You do a double take, then a third, and a fourth, with your heart beating faster each time you pace up-and-down the row of parked bicycles, scanning them over and over again until the daunting realisation comes over you and you accept your fate - your bike has been stolen.
You swear under your breath in a wave of frustration and anger at how this could have possibly happened and thinking of the mafan (麻烦; trouble) to come.
Cycling In The Rain
Stolen Bike Club
Welcome to the stolen bike club. You are not a laowai who has truly experienced the real China if you haven't had a rancid toilet experience, eaten a jianbing (煎饼) and soy bean milk breakfast, seen children sporting 'crack pant' fashion, and have been an unfortunate victim of bike theft.
If you're smart you might have double-locked your bike, with one lock going through the wheel and frame (remember never just on the wheel!) and another chain locking the bike frame to something immovable like a tree or a fence.
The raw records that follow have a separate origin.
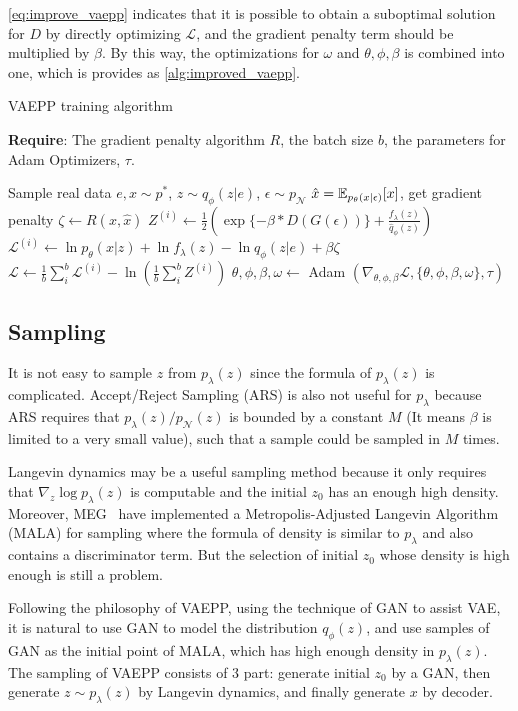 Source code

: \cref{eq:improve_vaepp} indicates that it is possible to obtain a suboptimal solution for $D$ by directly optimizing $\mathcal{L}$, and the gradient penalty term should be multiplied by $\beta$. By this way, the optimizations for $\omega$ and $\theta, \phi, \beta$ is combined into one, which is provides as \cref{alg:improved_vaepp}. 
\begin{algorithm}[tb]
\caption{VAEPP training algorithm}
\label{alg:improved_vaepp}
\textbf{Require}: The gradient penalty algorithm $R$, the batch size $b$, the parameters for Adam Optimizers, $\tau$. 

\begin{algorithmic}[1] %
\STATE Sample real data $e, x \sim p^*$, $z \sim q_\phi(z|e)$, $\epsilon \sim p_\mathcal{N}$
\STATE $\hat{x} = \operatorname{\mathbb{E}}_{p_\theta(x|\epsilon)}[x]$, get gradient penalty $\zeta \gets R(x, \hat{x})$ 
\STATE $Z^{(i)} \gets \frac{1}{2}(\exp\{-\beta * D(G(\epsilon))\} + \frac{f_\lambda(z)}{\hat{q}_\phi(z)})$
\STATE $\mathcal{L}^{(i)} \gets \ln p_\theta(x|z) + \ln f_\lambda(z) - \ln q_\phi(z|e) + \beta \zeta$
\ENDFOR
\STATE $\mathcal{L} \gets \frac{1}{b}\sum_{i}^b \mathcal{L}^{(i)} - \ln (\frac{1}{b}\sum_{i}^b Z^{(i)})$
\STATE $\theta, \phi, \beta, \omega \gets $ Adam $(\nabla_{\theta, \phi, \beta} \mathcal{L}, \{\theta, \phi, \beta, \omega\}, \tau)$
\ENDWHILE
\end{algorithmic}
\end{algorithm}

\subsection{Sampling}
It is not easy to sample $z$ from $p_\lambda(z)$ since the formula of $p_\lambda(z)$ is complicated. Accept/Reject Sampling (ARS) is also not useful for $p_\lambda$ because ARS requires that $p_\lambda(z) / p_\mathcal{N}(z)$ is bounded by a constant $M$ (It means $\beta$ is limited to a very small value), such that a sample could be sampled in $M$ times. 

Langevin dynamics may be a useful sampling method because it only requires that $\nabla_z \log p_\lambda(z)$ is computable and the initial $z_0$ has an enough high density. Moreover, MEG~\cite{kumar2019maximum} have implemented a Metropolis-Adjusted Langevin Algorithm (MALA) for sampling where the formula of density is similar to $p_\lambda$ and also contains a discriminator term. But the selection of initial $z_0$ whose density is high enough is still a problem. 

Following the philosophy of VAEPP, \IE using the technique of GAN to assist VAE, it is natural to use GAN to model the distribution $q_\phi(z)$, and use samples of GAN as the initial point of MALA, which has high enough density in $p_\lambda(z)$. The sampling of VAEPP consists of 3 part: generate initial $z_0$ by a GAN, then generate $z \sim p_\lambda(z)$ by Langevin dynamics, and finally generate $x$ by decoder.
One friend once saw some guy hack at a lock with a stray brick and hammer, another has witnessed a truck double parking on the road, and people jump out grabbing locked bikes and hurling them onto the container. I mean, you learn to park smarter after this experience. I now agree that designated parking lots where usually there is an old lady or man who watches over your bicycle is worth the 2 jiao investment, knowing that it will be there after your return.
However you should never, ever leave your bike overnight and not in a locked bike park area. Night time is opportune crime time, where there is no guarantee your bike will be there the next morning. Even if you chain it to a fence, I don't know how they do this but from personal experience, my bike was stolen despite it being locked so you just never know.
But your biking woes may not stop there.
You can buy a second hand bicycle cheaply (I got mine for 60RMB) and be pleased at the supposed bargain with the belief that the rusty exterior will surely render it theft-proof. However, it doesn't work out to be much of a discount when every single piece of that junk bike falls part 3 weeks later (busted tires, dodgy breaks, butt-numbing hard seat) you realise you've been duped by your very own used-bike salesman.
At this point, you may realise then that perhaps the extra investment in a new bike (140RMB) may be more worth it, because at the very least you know you are getting the real deal while avoiding the lemons.
Reporting the theft to the police will not result in them finding it either, unless you've strapped a GPS system to your bike. Due to the speed at which a bike may be stolen and resold in another part of town, it is unlikely they can recover it. In a city of millions of bikes, it is the proverbial needle in a haystack.
It may be mafan to buy another bike and you may wonder at what cost it will be, but undoubtedly your two-wheeled friend will perhaps become the most versatile and useful mode of transportation during your time in the Middle Kingdom.
While taxi fares and the subway are pretty dirt cheap compared to other capital cities of the world, nothing quite compares to that carefree feeling when you're weaving through pedestrians and traffic like a local. Biking is reminiscent of the old Beijing where bicycles once ruled the roads, and it is not just a form of exercise, it is also way of life here.